Despite her role with the Scottish Parliament and also hailing from Aberdeen, Ms Lennox does not back independence for Scotland.

She said: “I understand the sort of desire for Scotland to have its autonomy and its separate identity, but at the same time I feel I don’t want to see the breakdown of the United Kingdom.”

Ms Lennox added that balance was required, otherwise “you could take a fierce independent pride and nationalism and it could tip too much the other way”.

The star said that the current court case in Germany involving HIV positive pop star Nadja Benaissa, who is accused of grievous bodily harm for allegedly infecting one man, was a “dark story” but that a positive message could be found.

She added: “People will see from this young woman that HIV is not only a gay community thing, it’s a heterosexual issue. Sixty per cent of people living with HIV in certain countries are women.”

Ms Lennox, who lives in London and has two teenage daughters, estimates she splits her time evenly between singing and humanitarian work.

She said: “I want to contribute to changing the perception of HIV, I want people to know that it’s the biggest killer of women of reproductive age globally.

“Our perception in the West is still from the 1980s and ’90s and we need to upgrade that and change that and spread the message.”

Ms Lennox remained tight-lipped about current musical projects, but said she would be talking more about them in a few months’ time.

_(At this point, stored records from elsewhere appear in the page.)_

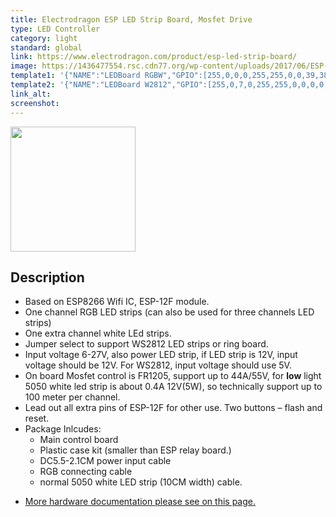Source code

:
 ```yaml
---
title: Electrodragon ESP LED Strip Board, Mosfet Drive
type: LED Controller
category: light
standard: global
link: https://www.electrodragon.com/product/esp-led-strip-board/
image: https://1436477554.rsc.cdn77.org/wp-content/uploads/2017/06/ESP-LED-Strip-Board-01.jpg
template1: '{"NAME":"LEDBoard RGBW","GPIO":[255,0,0,0,255,255,0,0,39,38,40,37,52],"FLAG":0,"BASE":18}'
template2: '{"NAME":"LEDBoard W2812","GPIO":[255,0,7,0,255,255,0,0,0,0,0,0,52],"FLAG":0,"BASE":18}'
link_alt: 
screenshot:
---
```

<img width="200" src="https://1436477554.rsc.cdn77.org/wp-content/uploads/2017/06/ESP-LED-Drive-Board-Description-.jpg">

<h2>Description</h2>

<ul>
<li>Based on ESP8266 Wifi IC, ESP-12F module.</li>
<li>One channel RGB LED strips (can also be used for three channels LED strips)</li>
<li>One extra channel white LEd strips.</li>
<li>Jumper select to support WS2812 LED strips or ring board.</li>
<li>Input voltage 6-27V, also power LED strip, if LED strip is 12V, input voltage should be 12V. For WS2812, input voltage should use 5V.</li>
<li>On board Mosfet control is FR1205, support up to 44A/55V, for <strong>low</strong> light 5050 white led strip is about 0.4A 12V(5W), so technically support up to 100 meter per channel.</li>
<li>Lead out all extra pins of ESP-12F for other use. Two buttons &#8211; flash and reset.</li>
<li>Package Inlcudes:
<ul>
<li>Main control board</li>
<li>Plastic case kit (smaller than ESP relay board.)</li>
<li>DC5.5-2.1CM power input cable</li>
<li>RGB connecting cable</li>
<li>normal 5050 white LED strip (10CM width) cable.</li>
</ul>
</li>
</ul>
<ul>
<li><a href="https://www.electrodragon.com/w/ESP_Light">More hardware documentation please see on this page.</a></li>
</ul>
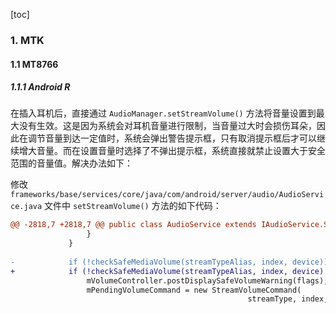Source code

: [toc]

### 1. MTK

#### 1.1 MT8766

##### 1.1.1 Android R

在插入耳机后，直接通过 `AudioManager.setStreamVolume()` 方法将音量设置到最大没有生效。这是因为系统会对耳机音量进行限制，当音量过大时会损伤耳朵，因此在调节音量到达一定值时，系统会弹出警告提示框，只有取消提示框后才可以继续增大音量。而在设置音量时选择了不弹出提示框，系统直接就禁止设置大于安全范围的音量值。解决办法如下：

修改 `frameworks/base/services/core/java/com/android/server/audio/AudioService.java` 文件中 `setStreamVolume()` 方法的如下代码：

```diff
@@ -2818,7 +2818,7 @@ public class AudioService extends IAudioService.Stub
                 }
             }
 
-            if (!checkSafeMediaVolume(streamTypeAlias, index, device)) {
+            if (!checkSafeMediaVolume(streamTypeAlias, index, device) && !SystemProperties.getBoolean("persist.sys.factory_test_run", false)) {
                 mVolumeController.postDisplaySafeVolumeWarning(flags);
                 mPendingVolumeCommand = new StreamVolumeCommand(
                                                     streamType, index, flags, device);
```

She added: “There’s all kinds of lives I could live. I’ve made a bob or two. But it’s about my values, what I do with my time, my focus.

To actually make a difference, to really contribute is immensely satisfying at a human level, I genuinely feel alive doing what I’m doing, it’s my calling, it’s what I need to do.”

Ms Lennox formed Eurythmics with Dave Stewart in 1980. They were one of the biggest British music acts of the 1980s, selling an estimated 75 million records worldwide and scoring hits such as the 1985 number one, There Must Be An Angel.